The cloud of dust and gas kept transforming

The process of the solar system formation did not stop there. The sun proceeded to form itself, as the cloud would again collapse. The cloud’s materials, such as atoms, composed of nuclei and electrons, remained and interacted as they collided with other materials, resulting in an elongated disk of materials.

The gravitational force pulled most of the materials inward to the center, where the star formed, while the elongated disk became flatter and broader around the sun in the core. The flattened disk, which was formerly the cloud, transformed into what’s called a protoplanetary disk, circling the newborn star.

According to Haghighipour in Live Science, “The disk stretched hundreds of AU across and was just one-tenth of that distance thick.” In the next tens of millions of years, the dust particles in the protoplanetary disk drifted around that they collided with one another.

Some of the colliding dust particles became entangled, growing into millimeter-long grains to centimeter-long pebbles. These pebbles kept colliding and being stuck together.

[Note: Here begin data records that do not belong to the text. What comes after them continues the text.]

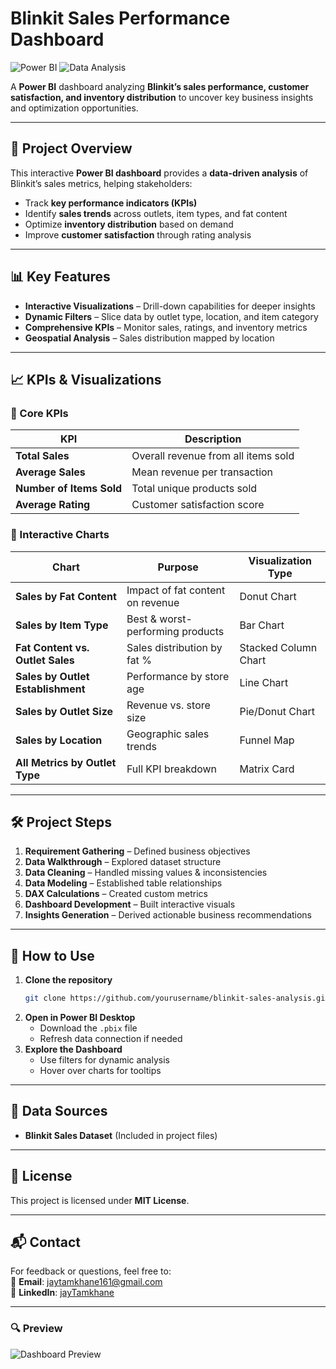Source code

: # **Blinkit Sales Performance Dashboard**

![Power BI](https://img.shields.io/badge/Power_BI-F2C811?style=for-the-badge&logo=powerbi&logoColor=black) ![Data Analysis](https://img.shields.io/badge/Data_Analysis-0078D4?style=for-the-badge&logo=microsoft-excel&logoColor=white)

A **Power BI** dashboard analyzing **Blinkit’s sales performance, customer satisfaction, and inventory distribution** to uncover key business insights and optimization opportunities.

---

## **📌 Project Overview**
This interactive **Power BI dashboard** provides a **data-driven analysis** of Blinkit’s sales metrics, helping stakeholders:
- Track **key performance indicators (KPIs)**  
- Identify **sales trends** across outlets, item types, and fat content
- Optimize **inventory distribution** based on demand  
- Improve **customer satisfaction** through rating analysis

---

## **📊 Key Features**  
- **Interactive Visualizations** – Drill-down capabilities for deeper insights  
- **Dynamic Filters** – Slice data by outlet type, location, and item category  
- **Comprehensive KPIs** – Monitor sales, ratings, and inventory metrics  
- **Geospatial Analysis** – Sales distribution mapped by location  

---

## **📈 KPIs & Visualizations**  

### **🔹 Core KPIs**  
| KPI | Description |  
|------|------------|  
| **Total Sales** | Overall revenue from all items sold |  
| **Average Sales** | Mean revenue per transaction |  
| **Number of Items Sold** | Total unique products sold |  
| **Average Rating** | Customer satisfaction score |  

### **🔹 Interactive Charts**  
| Chart | Purpose | Visualization Type |  
|-------|---------|------------------|  
| **Sales by Fat Content** | Impact of fat content on revenue | Donut Chart |  
| **Sales by Item Type** | Best & worst-performing products | Bar Chart |  
| **Fat Content vs. Outlet Sales** | Sales distribution by fat % | Stacked Column Chart |  
| **Sales by Outlet Establishment** | Performance by store age | Line Chart |  
| **Sales by Outlet Size** | Revenue vs. store size | Pie/Donut Chart |  
| **Sales by Location** | Geographic sales trends | Funnel Map |  
| **All Metrics by Outlet Type** | Full KPI breakdown | Matrix Card |  

---

## **🛠️ Project Steps**  
1. **Requirement Gathering** – Defined business objectives  
2. **Data Walkthrough** – Explored dataset structure  
3. **Data Cleaning** – Handled missing values & inconsistencies  
4. **Data Modeling** – Established table relationships  
5. **DAX Calculations** – Created custom metrics  
6. **Dashboard Development** – Built interactive visuals  
7. **Insights Generation** – Derived actionable business recommendations  

---

## **🚀 How to Use**  
1. **Clone the repository**  
   ```bash
   git clone https://github.com/yourusername/blinkit-sales-analysis.git
   ```  
2. **Open in Power BI Desktop**  
   - Download the `.pbix` file  
   - Refresh data connection if needed  
3. **Explore the Dashboard**  
   - Use filters for dynamic analysis  
   - Hover over charts for tooltips  

---

## **📂 Data Sources**  
- **Blinkit Sales Dataset** (Included in project files)  

---

## **📜 License**  
This project is licensed under **MIT License**.  

---

## **📬 Contact**  
For feedback or questions, feel free to:  
📧 **Email**: jaytamkhane161@gmail.com  
🔗 **LinkedIn**: [jayTamkhane](https://www.linkedin.com/in/jay-tamkhane)

---

### **🔍 Preview**  
![Dashboard Preview](image/dataset_preview.png)
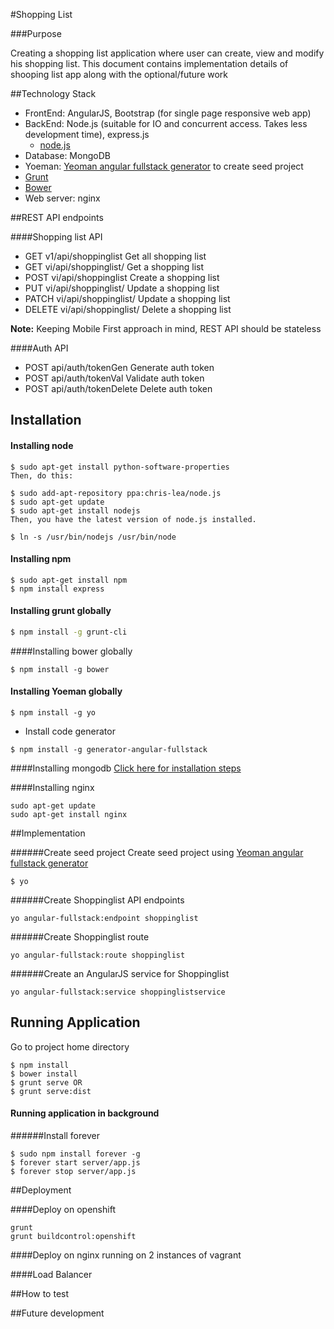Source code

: #Shopping List


###Purpose

Creating a shopping list application where user can create, view and modify his shopping list.
This document contains implementation details of shooping list app along with the optional/future work


##Technology Stack
- FrontEnd: AngularJS, Bootstrap (for single page responsive web app)
- BackEnd: Node.js (suitable for IO and concurrent access. Takes less development time), express.js
    - [node.js](http://www.toptal.com/nodejs/why-the-hell-would-i-use-node-js)
- Database: MongoDB
- Yoeman: [Yeoman angular fullstack generator](https://github.com/DaftMonk/generator-angular-fullstack) to create seed project
- [Grunt](http://gruntjs.com/)
- [Bower](http://bower.io/)
- Web server: nginx


##REST API endpoints

####Shopping list API
- GET    v1/api/shoppinglist         Get all shopping list
- GET    vi/api/shoppinglist/<id>    Get a shopping list
- POST   vi/api/shoppinglist         Create a shopping list
- PUT    vi/api/shoppinglist/<id>    Update a shopping list
- PATCH  vi/api/shoppinglist/<id>    Update a shopping list
- DELETE vi/api/shoppinglist/<id>    Delete a shopping list

**Note:** Keeping Mobile First approach in mind, REST API should be stateless

####Auth API
- POST api/auth/tokenGen      Generate auth token
- POST api/auth/tokenVal      Validate auth token
- POST api/auth/tokenDelete   Delete auth token



## Installation

#### Installing node

```
$ sudo apt-get install python-software-properties
Then, do this:

$ sudo add-apt-repository ppa:chris-lea/node.js
$ sudo apt-get update
$ sudo apt-get install nodejs
Then, you have the latest version of node.js installed.

$ ln -s /usr/bin/nodejs /usr/bin/node
```

#### Installing npm
```
$ sudo apt-get install npm
$ npm install express
```

#### Installing grunt globally

```bash
$ npm install -g grunt-cli
```

####Installing bower globally
```
$ npm install -g bower
```

#### Installing Yoeman globally

```
$ npm install -g yo

```
- Install code generator

```
$ npm install -g generator-angular-fullstack
```

####Installing mongodb
[Click here for installation steps](https://www.digitalocean.com/community/tutorials/how-to-install-mongodb-on-ubuntu-12-04)


####Installing nginx
```
sudo apt-get update
sudo apt-get install nginx
```

##Implementation

######Create seed project
Create seed project using [Yeoman angular fullstack generator](https://github.com/DaftMonk/generator-angular-fullstack)

```
$ yo
```

######Create Shoppinglist API endpoints
```
yo angular-fullstack:endpoint shoppinglist
```

######Create Shoppinglist route
```
yo angular-fullstack:route shoppinglist
```

######Create an AngularJS service for Shoppinglist
```
yo angular-fullstack:service shoppinglistservice
```

## Running Application

Go to project home directory

```
$ npm install
$ bower install
$ grunt serve OR
$ grunt serve:dist
```
#### Running application in background

######Install forever
```
$ sudo npm install forever -g
$ forever start server/app.js
$ forever stop server/app.js
```

##Deployment

####Deploy on openshift
```
grunt
grunt buildcontrol:openshift
```

####Deploy on nginx running on 2 instances of vagrant

####Load Balancer


##How to test


##Future development



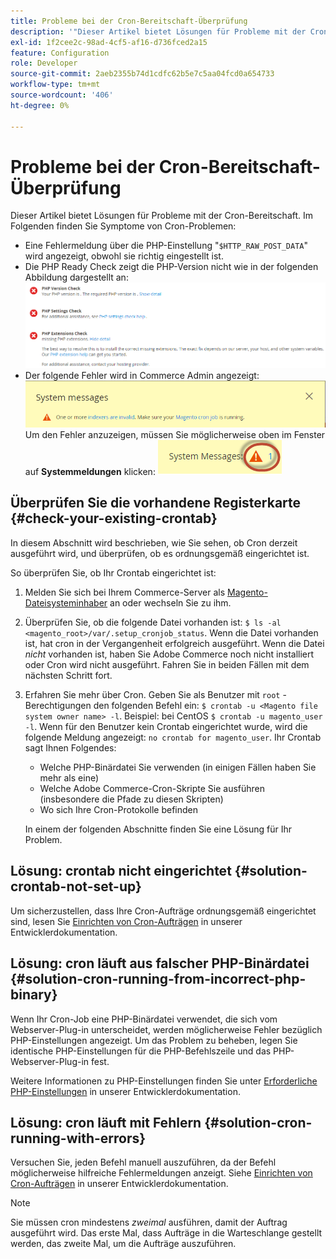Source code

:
```yaml
---
title: Probleme bei der Cron-Bereitschaft-Überprüfung
description: '"Dieser Artikel bietet Lösungen für Probleme mit der Cron-Bereitschaft. Die folgenden Symptome treten bei Cron-Problemen auf:'''
exl-id: 1f2cee2c-98ad-4cf5-af16-d736fced2a15
feature: Configuration
role: Developer
source-git-commit: 2aeb2355b74d1cdfc62b5e7c5aa04fcd0a654733
workflow-type: tm+mt
source-wordcount: '406'
ht-degree: 0%

---
```


# Probleme bei der Cron-Bereitschaft-Überprüfung

Dieser Artikel bietet Lösungen für Probleme mit der Cron-Bereitschaft. Im Folgenden finden Sie Symptome von Cron-Problemen:

* Eine Fehlermeldung über die PHP-Einstellung &quot;`$HTTP_RAW_POST_DATA`&quot; wird angezeigt, obwohl sie richtig eingestellt ist.
* Die PHP Ready Check zeigt die PHP-Version nicht wie in der folgenden Abbildung dargestellt an:
  ![upgr-tshooting-no-cron.png](assets/upgr-tshoot-no-cron.png)
* Der folgende Fehler wird in Commerce Admin angezeigt:
  ![compman-cron-not-running.png](assets/compman-cron-not-running.png)
Um den Fehler anzuzeigen, müssen Sie möglicherweise oben im Fenster auf **Systemmeldungen** klicken:
  ![compman_sys-messages.png](assets/compman_sys-messages.png)

## Überprüfen Sie die vorhandene Registerkarte {#check-your-existing-crontab}

In diesem Abschnitt wird beschrieben, wie Sie sehen, ob Cron derzeit ausgeführt wird, und überprüfen, ob es ordnungsgemäß eingerichtet ist.

So überprüfen Sie, ob Ihr Crontab eingerichtet ist:

1. Melden Sie sich bei Ihrem Commerce-Server als [Magento-Dateisysteminhaber](https://experienceleague.adobe.com/en/docs/commerce-operations/installation-guide/prerequisites/file-system/overview) an oder wechseln Sie zu ihm.
1. Überprüfen Sie, ob die folgende Datei vorhanden ist: `$ ls -al <magento_root>/var/.setup_cronjob_status`. Wenn die Datei vorhanden ist, hat cron in der Vergangenheit erfolgreich ausgeführt. Wenn die Datei *nicht* vorhanden ist, haben Sie Adobe Commerce noch nicht installiert oder Cron wird nicht ausgeführt. Fahren Sie in beiden Fällen mit dem nächsten Schritt fort.
1. Erfahren Sie mehr über Cron. Geben Sie als Benutzer mit `root` -Berechtigungen den folgenden Befehl ein: `$ crontab -u <Magento file system owner name> -l`. Beispiel: bei CentOS `$ crontab -u magento_user -l`. Wenn für den Benutzer kein Crontab eingerichtet wurde, wird die folgende Meldung angezeigt:    `no crontab for magento_user`. Ihr Crontab sagt Ihnen Folgendes:
   * Welche PHP-Binärdatei Sie verwenden (in einigen Fällen haben Sie mehr als eine)
   * Welche Adobe Commerce-Cron-Skripte Sie ausführen (insbesondere die Pfade zu diesen Skripten)
   * Wo sich Ihre Cron-Protokolle befinden

   In einem der folgenden Abschnitte finden Sie eine Lösung für Ihr Problem.

## Lösung: crontab nicht eingerichtet {#solution-crontab-not-set-up}

Um sicherzustellen, dass Ihre Cron-Aufträge ordnungsgemäß eingerichtet sind, lesen Sie [Einrichten von Cron-Aufträgen](https://experienceleague.adobe.com/en/docs/commerce-operations/installation-guide/next-steps/configuration) in unserer Entwicklerdokumentation.

## Lösung: cron läuft aus falscher PHP-Binärdatei {#solution-cron-running-from-incorrect-php-binary}

Wenn Ihr Cron-Job eine PHP-Binärdatei verwendet, die sich vom Webserver-Plug-in unterscheidet, werden möglicherweise Fehler bezüglich PHP-Einstellungen angezeigt. Um das Problem zu beheben, legen Sie identische PHP-Einstellungen für die PHP-Befehlszeile und das PHP-Webserver-Plug-in fest.

Weitere Informationen zu PHP-Einstellungen finden Sie unter [Erforderliche PHP-Einstellungen](https://experienceleague.adobe.com/en/docs/commerce-operations/installation-guide/prerequisites/php-settings) in unserer Entwicklerdokumentation.

## Lösung: cron läuft mit Fehlern {#solution-cron-running-with-errors}

Versuchen Sie, jeden Befehl manuell auszuführen, da der Befehl möglicherweise hilfreiche Fehlermeldungen anzeigt. Siehe [Einrichten von Cron-Aufträgen](https://experienceleague.adobe.com/en/docs/commerce-operations/installation-guide/next-steps/configuration) in unserer Entwicklerdokumentation.

>[!NOTE]
>
>Sie müssen cron mindestens *zweimal* ausführen, damit der Auftrag ausgeführt wird. Das erste Mal, dass Aufträge in die Warteschlange gestellt werden, das zweite Mal, um die Aufträge auszuführen.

Over time, the materials that became entangled in the protoplanetary disk formed large objects. The existing gravitation built those objects into spherical planets, dwarf planets, and moons, following other oddly shaped objects, like asteroids, comets, and small moons.

Since then, these objects have remained where they first emerged. Hence, the eight planets of our solar system and the other celestial objects orbit at about the same altitude until today.